No cynicism is implied here, nor any rural, pastoral yearnings or laments. Toronto has gotten along quite well without Taddle Creek, a resource that was discovered, appreciated, and carefully used by native peoples, but closer to our times ran against the flow of progress.
Indeed, while the Victorians praised Taddle’s primordial beauty—University College at the University of Toronto was deliberately sited with good views of the brook, which was dammed here into a picturesque pond—they promptly polluted it. Architect-designed brick and stone mansions with parquet floors, shingled turrets, and water closets in the Annex north of Bloor Street, generated a less elegant antithesis at the less elegant end of the pipe.
In The City in History, Lewis Mumford laments the ease of flushing and the waste it represents. Many cultures learned agriculture, he found, but those that eventually thrived were the ones that learned to make farming self-sustaining by fertilizing the land. “[W]here human as well as animal dung was fully used, as in China, even the growing city offset its own blotting out of valuable agricultural land by enriching the surrounding fields,” Mumford mused. “If we knew where and when this practice began we would have a deeper insight into the natural history of early cities. Water closets, sewer mains, and river pollution give a closing date to the process: a backward step ecologically, and so far a somewhat superficial technical advance.”1
Taddle Creek had its parallels, among them Garrison Creek in the far west end, and lesser-known Russell Hill Creek nearer in. All were inspired by gravity, the source of which was the Iroquois shoreline,2 the ancient bluff of Lake Ontario that rises just north of the Canadian Pacific railroad tracks that cross central Toronto. It is a significant slope, a moraine that meanders east until it is interrupted by the Don Valley and eventually becomes the Scarborough Bluffs. “Sparkling with hope and promise, they spring from the hills of Davenport, only to be captured and forced into the dark netherworld of Toronto’s underground,” memory columnist George Gamester wrote in the Toronto Star a few years ago, commenting on the three creeks’ common fate.3 Taddle’s source, then and now, is said to be the pond in Wychwood Park, partway up the incline, but it is known to have had many tributaries. These include the now-absent stream in the Albany Avenue area that gained national attention a few years ago when David Suzuki told how the citizens’ group Grassroots Albany, long familiar in these parts, wanted to uncover it and make it part of the landscape again.4
That these waterways continue so strongly in a big city’s stream of consciousness, long vanished but somehow known by citizenry who cannot have known them, demonstrates the power of collective memory and moisture’s tendency to persist. As recently as 1985, when Metro Police were erecting their new Gucci headquarters at College and Bay streets, Taddle Creek sprang forth in protest, from seventy feet below, demanding a change of plans.5 After crossing Bloor Street and meandering south to College Street, Taddle would have had to make a pretty abrupt easterly turn at the university to get to the site where police headquarters now stands, so it’s very likely we’re talking here about another tributary. In any case, the result had to be a shallower basement and reinforced walls, and perhaps in the future police may also be blessed with that bugaboo some Toronto homeowners must deal with due to Taddle—rising damp in the basement.
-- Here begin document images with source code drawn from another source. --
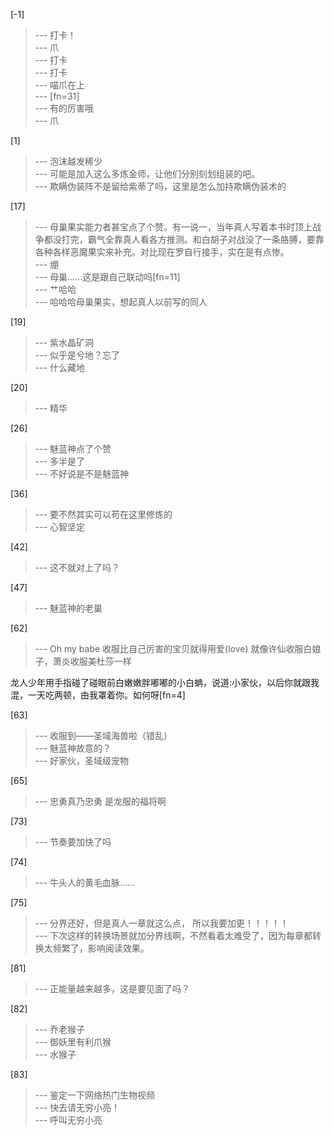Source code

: 
[-1] 
>--- 打卡！<br>
>--- 爪<br>
>--- 打卡<br>
>--- 打卡<br>
>--- 喵爪在上<br>
>--- [fn=31]<br>
>--- 有的厉害哦<br>
>--- 爪<br>

[1] 
>--- 泡沫越发稀少<br>
>--- 可能是加入这么多炼金师，让他们分别刻划组装的吧。<br>
>--- 欺瞒伪装阵不是留给紫蒂了吗，这里是怎么加持欺瞒伪装术的<br>

[17] 
>--- 母巢果实能力者甚宝点了个赞。有一说一，当年真人写着本书时顶上战争都没打完，霸气全靠真人看各方推测。和白胡子对战没了一条胳膊，要靠各种各样恶魔果实来补充。对比现在罗自行接手，实在是有点惨。<br>
>--- 绷<br>
>--- 母巢……这是跟自己联动吗[fn=11]<br>
>--- 艹哈哈<br>
>--- 哈哈哈母巢果实，想起真人以前写的同人<br>

[19] 
>--- 紫水晶矿洞<br>
>--- 似乎是兮地？忘了<br>
>--- 什么藏地<br>

[20] 
>--- 精华<br>

[26] 
>--- 魅蓝神点了个赞<br>
>--- 多半是了<br>
>--- 不好说是不是魅蓝神<br>

[36] 
>--- 要不然其实可以苟在这里修炼的<br>
>--- 心智坚定<br>

[42] 
>--- 这不就对上了吗？<br>

[47] 
>--- 魅蓝神的老巢<br>

[62] 
>--- Oh my babe
收服比自己厉害的宝贝就得用爱(love)
就像许仙收服白娘子，萧炎收服美杜莎一样

龙人少年用手指碰了碰眼前白嫩嫩胖嘟嘟的小白蚺，说道:小家伙，以后你就跟我混，一天吃两顿，由我罩着你。如何呀[fn=4]<br>

[63] 
>--- 收服到——圣域海兽啦（错乱）<br>
>--- 魅蓝神故意的？<br>
>--- 好家伙，圣域级宠物<br>

[65] 
>--- 忠勇真乃忠勇
是龙服的福将啊<br>

[73] 
>--- 节奏要加快了吗<br>

[74] 
>--- 牛头人的黄毛血脉……<br>

[75] 
>--- 分界还好，但是真人一章就这么点，
所以我要加更！！！！！<br>
>--- 下次这样的转换场景就加分界线啊，不然看着太难受了，因为每章都转换太频繁了，影响阅读效果。<br>

[81] 
>--- 正能量越来越多，这是要见面了吗？<br>

[82] 
>--- 乔老猴子<br>
>--- 御妖里有利爪猴<br>
>--- 水猴子<br>

[83] 
>--- 鉴定一下网络热门生物视频<br>
>--- 快去请无穷小亮！<br>
>--- 呼叫无穷小亮<br>
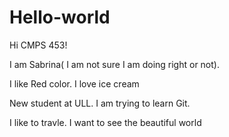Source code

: # Hello-world

Hi CMPS 453!

I am Sabrina( I am not sure I am doing right or not).

I like Red color.
I love ice cream

New student at ULL. 
I am trying to learn Git.

I like to travle.
I want to see the beautiful world
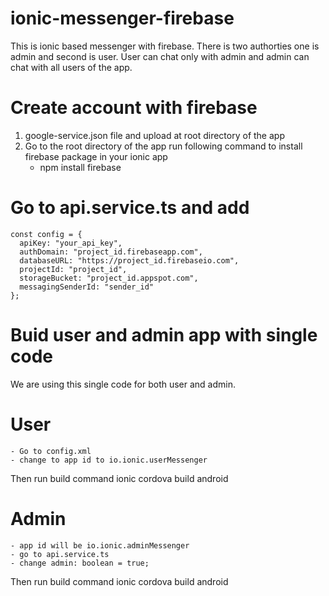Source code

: # ionic-messenger-firebase
This is ionic based messenger with firebase. There is two authorties one is admin and second is user. User can chat only with admin and admin can chat with all users of the app.

# Create account with firebase 
  1. google-service.json file and upload at root directory of the app
  2. Go to the root directory of the app run following command to install firebase package in your ionic app
      - npm install firebase
  
# Go to api.service.ts and add 
    const config = {
      apiKey: "your_api_key",
      authDomain: "project_id.firebaseapp.com",
      databaseURL: "https://project_id.firebaseio.com",
      projectId: "project_id",
      storageBucket: "project_id.appspot.com",
      messagingSenderId: "sender_id"
    }; 

# Buid user and admin app with single code
We are using this single code for both user and admin.
# User
    - Go to config.xml 
    - change to app id to io.ionic.userMessenger
Then run build command
  ionic cordova build android
  
# Admin
    - app id will be io.ionic.adminMessenger
    - go to api.service.ts 
    - change admin: boolean = true;
    
Then run build command
  ionic cordova build android
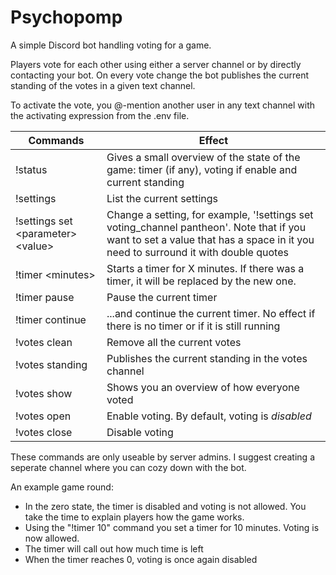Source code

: # Psychopomp
A simple Discord bot handling voting for a game. 

Players vote for each other using either a server channel or by directly contacting your bot. On every vote change the bot publishes the current standing of the votes in a given text channel. 

To activate the vote, you @-mention another user in any text channel with the activating expression from the .env file. 

| Commands | Effect | 
| --- | --- |
|!status| Gives a small overview of the state of the game: timer (if any), voting if enable and current standing | 
|!settings| List the current settings | 
|!settings set \<parameter\> \<value\> | Change a setting, for example, '!settings set voting_channel pantheon'. Note that if you want to set a value that has a space in it you need to surround it with double quotes |
|!timer \<minutes\>| Starts a timer for X minutes. If there was a timer, it will be replaced by the new one. | 
|!timer pause| Pause the current timer |
|!timer continue| ...and continue the current timer. No effect if there is no timer or if it is still running | 
|!votes clean| Remove all the current votes | 
|!votes standing| Publishes the current standing in the votes channel |  
|!votes show | Shows you an overview of how everyone voted  | 
|!votes open | Enable voting. By default, voting is _disabled_ | 
|!votes close | Disable voting |

These commands are only useable by server admins. I suggest creating a seperate channel where you can cozy down with the bot. 

An example game round:
- In the zero state, the timer is disabled and voting is not allowed. You take the time to explain players how the game works. 
- Using the "!timer 10" command you set a timer for 10 minutes. Voting is now allowed.
- The timer will call out how much time is left 
- When the timer reaches 0, voting is once again disabled



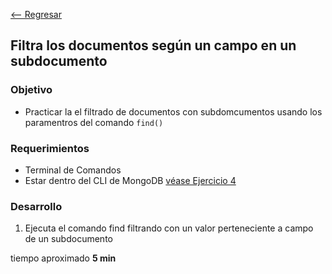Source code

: [<-- Regresar](..)

##  Filtra los documentos según un campo en un subdocumento

### Objetivo

- Practicar la el filtrado de documentos con subdomcumentos usando los paramentros del comando `find()`

### Requerimientos

- Terminal de Comandos
- Estar dentro del CLI de MongoDB [véase Ejercicio 4](../Ejercicio-04/)

### Desarrollo

1. Ejecuta el comando find filtrando con un valor perteneciente a campo de un subdocumento

tiempo aproximado **5 min**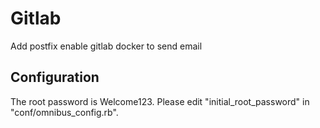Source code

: # Gitlab

Add postfix enable gitlab docker to send email

## Configuration

The root password is Welcome123. Please edit "initial_root_password" in "conf/omnibus_config.rb".
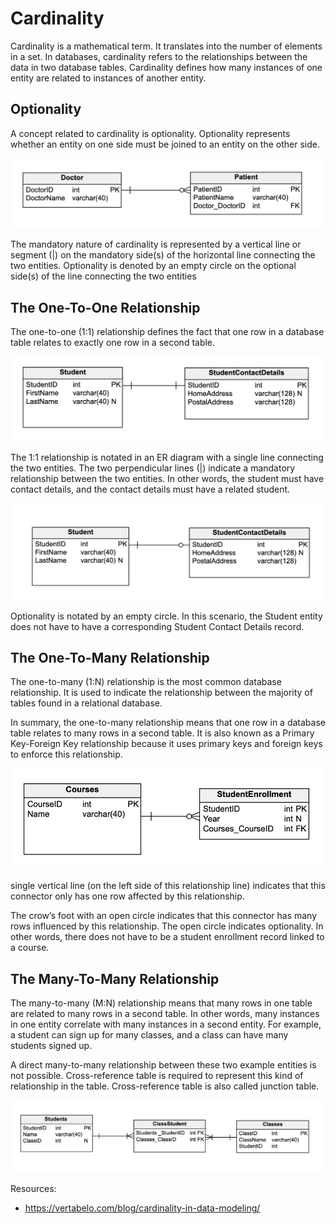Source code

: # Cardinality

Cardinality is a mathematical term. It translates into the number of elements in a set. In databases, cardinality refers to the relationships between the 
data in two database tables. Cardinality defines how many instances of one entity are related to instances of another entity.

## Optionality

A concept related to cardinality is optionality. Optionality represents whether an entity on one side must be joined to an entity on the other side.

![optionality](../assets/optionality.png)

The mandatory nature of cardinality is represented by a vertical line or segment (|) on the mandatory side(s) 
of the horizontal line connecting the two entities. Optionality is denoted by an empty circle on the
optional side(s) of the line connecting the two entities

## The One-To-One Relationship

The one-to-one (1:1) relationship defines the fact that one row in a database table relates to
exactly one row in a second table. 

![one-to-one-mandatory](../assets/one-to-one-mandatory.png)

The 1:1 relationship is notated in an ER diagram with a single line connecting the two entities.
The two perpendicular lines (|) indicate a mandatory relationship between the two entities. In other 
words, the student must have contact details, and the contact details must have a related student.

![one-to-one-optional](../assets/one-to-one-optional.png)

Optionality is notated by an empty circle. In this scenario, the Student entity does not have
to have a corresponding Student Contact Details record.

## The One-To-Many Relationship

The one-to-many (1:N) relationship is the most common database relationship. It is used to indicate 
the relationship between the majority of tables found in a relational database.

In summary, the one-to-many relationship means that one row in a database table relates to many rows in a second table.
It is also known as a Primary Key-Foreign Key relationship because it uses primary keys and foreign keys to enforce
this relationship.

![one-to-many](../assets/one-to-many.png)

single vertical line (on the left side of this relationship line) indicates that this connector only has one row affected by this relationship.

The crow’s foot with an open circle indicates that this connector has many rows influenced by this relationship. The open circle indicates optionality.
In other words, there does not have to be a student enrollment record linked to a course.

## The Many-To-Many Relationship

The many-to-many (M:N) relationship means that many rows in one table are related to many rows in a second table. 
In other words, many instances in one entity correlate with many instances in a second entity. For example, 
a student can sign up for many classes, and a class can have many students signed up.

A direct many-to-many relationship between these two example entities is not possible. Cross-reference
table is required to represent this kind of relationship in the table. Cross-reference table is also 
called junction table.

![many-to-many](../assets/many-to-many.png)

Resources:
- https://vertabelo.com/blog/cardinality-in-data-modeling/

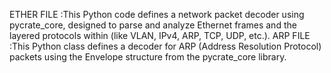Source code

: ETHER FILE :This Python code defines a network packet decoder using pycrate_core,
designed to parse and analyze Ethernet frames and the layered protocols within (like VLAN, IPv4, ARP, TCP, UDP, etc.).
ARP FILE :This Python class defines a decoder for ARP (Address Resolution Protocol) packets
using the Envelope structure from the pycrate_core library.


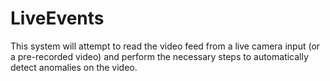 # LiveEvents

This system will attempt to read the video feed from a live camera input (or a pre-recorded video) and perform the necessary steps to automatically detect anomalies on the video.
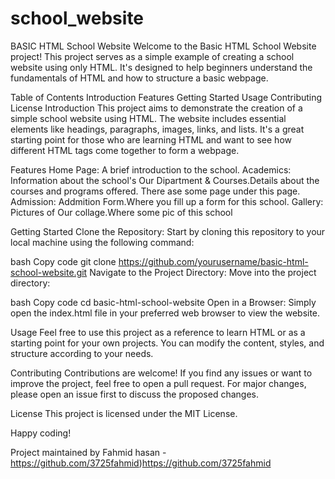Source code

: # school_website

BASIC HTML School Website
Welcome to the Basic HTML School Website project! This project serves as a simple example of creating a school website using only HTML. It's designed to help beginners understand the fundamentals of HTML and how to structure a basic webpage.

Table of Contents
Introduction
Features
Getting Started
Usage
Contributing
License
Introduction
This project aims to demonstrate the creation of a simple school website using HTML. The website includes essential elements like headings, paragraphs, images, links, and lists. It's a great starting point for those who are learning HTML and want to see how different HTML tags come together to form a webpage.

Features
Home Page: A brief introduction to the school.
Academics: Information about the school's Our Dipartment & Courses.Details about the courses and programs offered.
There ase some page under this page. 
Admission: Addmition Form.Where you fill up a form for this school.
Gallery: Pictures of Our collage.Where some pic of this school

Getting Started
Clone the Repository: Start by cloning this repository to your local machine using the following command:

bash
Copy code
git clone https://github.com/yourusername/basic-html-school-website.git
Navigate to the Project Directory: Move into the project directory:

bash
Copy code
cd basic-html-school-website
Open in a Browser: Simply open the index.html file in your preferred web browser to view the website.

Usage
Feel free to use this project as a reference to learn HTML or as a starting point for your own projects. You can modify the content, styles, and structure according to your needs.


Contributing
Contributions are welcome! If you find any issues or want to improve the project, feel free to open a pull request. For major changes, please open an issue first to discuss the proposed changes.

License
This project is licensed under the MIT License.

Happy coding!

Project maintained by Fahmid hasan - https://github.com/3725fahmid)https://github.com/3725fahmid
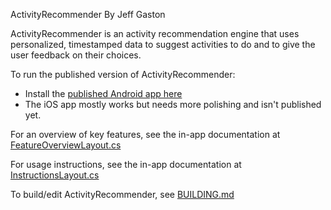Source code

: ActivityRecommender
By Jeff Gaston

ActivityRecommender is an activity recommendation engine that uses personalized, timestamped data to suggest activities to do and to give the user feedback on their choices.

To run the published version of ActivityRecommender:
   *   Install the [published Android app here](https://play.google.com/store/apps/details?id=com.mathjeff.ActRec)
   *   The iOS app mostly works but needs more polishing and isn't published yet.

For an overview of key features, see the in-app documentation at [FeatureOverviewLayout.cs](./ActRec/ActRec/Source/View/FeatureOverviewLayout.cs)

For usage instructions, see the in-app documentation at [InstructionsLayout.cs](./ActRec/ActRec/Source/View/InstructionsLayout.cs)

To build/edit ActivityRecommender, see [BUILDING.md](BUILDING.md)

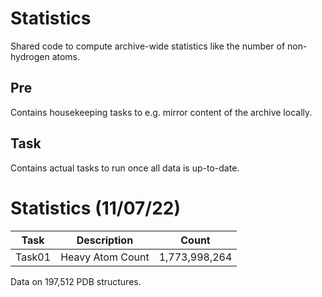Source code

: # Statistics
Shared code to compute archive-wide statistics like the number of non-hydrogen atoms.

## Pre
Contains housekeeping tasks to e.g. mirror content of the archive locally.

## Task
Contains actual tasks to run once all data is up-to-date.

# Statistics (11/07/22)
| Task | Description | Count |
| --- | --- | --- |
| Task01 | Heavy Atom Count | 1,773,998,264 | 

Data on 197,512 PDB structures.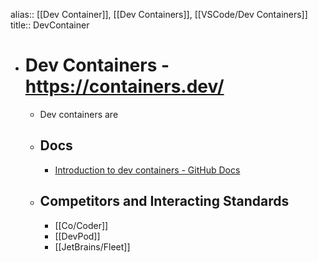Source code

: alias:: [[Dev Container]], [[Dev Containers]], [[VSCode/Dev Containers]]
title:: DevContainer

- # Dev Containers - https://containers.dev/
	- Dev containers are
	- ## Docs
		- [Introduction to dev containers - GitHub Docs](https://docs.github.com/en/codespaces/setting-up-your-project-for-codespaces/adding-a-dev-container-configuration/introduction-to-dev-containers)
	- ## Competitors and Interacting Standards
		- [[Co/Coder]]
		- [[DevPod]]
		- [[JetBrains/Fleet]]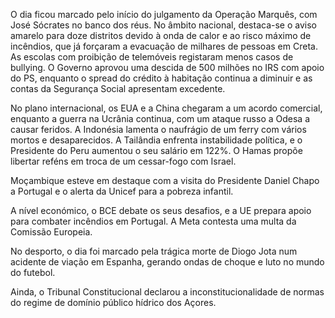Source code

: O dia ficou marcado pelo início do julgamento da Operação Marquês, com José Sócrates no banco dos réus. No âmbito nacional, destaca-se o aviso amarelo para doze distritos devido à onda de calor e ao risco máximo de incêndios, que já forçaram a evacuação de milhares de pessoas em Creta. As escolas com proibição de telemóveis registaram menos casos de bullying. O Governo aprovou uma descida de 500 milhões no IRS com apoio do PS, enquanto o spread do crédito à habitação continua a diminuir e as contas da Segurança Social apresentam excedente.

No plano internacional, os EUA e a China chegaram a um acordo comercial, enquanto a guerra na Ucrânia continua, com um ataque russo a Odesa a causar feridos. A Indonésia lamenta o naufrágio de um ferry com vários mortos e desaparecidos. A Tailândia enfrenta instabilidade política, e o Presidente do Peru aumentou o seu salário em 122%. O Hamas propõe libertar reféns em troca de um cessar-fogo com Israel.

Moçambique esteve em destaque com a visita do Presidente Daniel Chapo a Portugal e o alerta da Unicef para a pobreza infantil.

A nível económico, o BCE debate os seus desafios, e a UE prepara apoio para combater incêndios em Portugal. A Meta contesta uma multa da Comissão Europeia.

No desporto, o dia foi marcado pela trágica morte de Diogo Jota num acidente de viação em Espanha, gerando ondas de choque e luto no mundo do futebol.

Ainda, o Tribunal Constitucional declarou a inconstitucionalidade de normas do regime de domínio público hídrico dos Açores.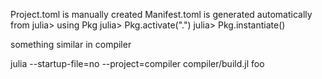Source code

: Project.toml is manually created
Manifest.toml is generated automatically from
julia> using Pkg
julia> Pkg.activate(".")
julia> Pkg.instantiate()


something similar in compiler


julia --startup-file=no --project=compiler compiler/build.jl foo
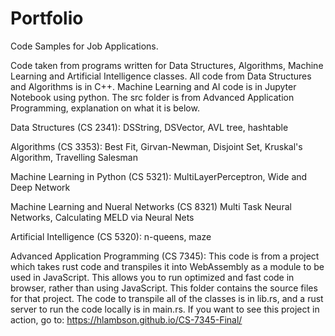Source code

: # Portfolio
Code Samples for Job Applications.


Code taken from programs written for Data Structures, Algorithms, Machine Learning and Artificial Intelligence classes. All code from Data Structures and Algorithms is in C++. Machine Learning and AI code is in Jupyter Notebook using python. The src folder is from Advanced Application Programming, explanation on what it is below.

Data Structures (CS 2341): DSString, DSVector, AVL tree, hashtable

Algorithms (CS 3353): Best Fit, Girvan-Newman, Disjoint Set, Kruskal's Algorithm, Travelling Salesman

Machine Learning in Python (CS 5321): MultiLayerPerceptron, Wide and Deep Network

Machine Learning and Nueral Networks (CS 8321)  Multi Task Neural Networks, Calculating MELD via Neural Nets 

Artificial Intelligence (CS 5320): n-queens, maze

Advanced Application Programming (CS 7345): This code is from a project which takes rust code and transpiles it into WebAssembly as a module to be used in JavaScript. This allows you to run optimized and fast code in browser, rather than using JavaScript. This folder contains the source files for that project. The code to transpile all of the classes is in lib.rs, and a rust server to run the code locally is in main.rs. If you want to see this project in action, go to: https://hlambson.github.io/CS-7345-Final/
The gurgling at police headquarters gave rise to other Taddle memories, as Gamester later recalled: “The Park Plaza Hotel was another Taddle victim in the 1930s. Before engineers corrected the problem, uneven settling of the hotel’s foundations caused it to lean about 15 centimetres out over Bloor St. For a while, the hotel was known as “The Leaning Tower of Park Plaza.”6
Taddle Creek is perhaps most identified with, and lives on in memory most fondly, at the University of Toronto, whose campus the stream bisected between Bloor and College streets. Extant photographs justify the praise, showing the stone spires of University College reflected idyllically in the waters of the little lake created when a dam was built near where Hart House now stands. So perfect does it seem that one wonders to what extent these photographs, and perhaps even the landscape itself, constitute a sophisticated public relations effort, designed to evoke just the right associations needed to sell the facility to faculty, students, and their upstanding middle- and upper-class families.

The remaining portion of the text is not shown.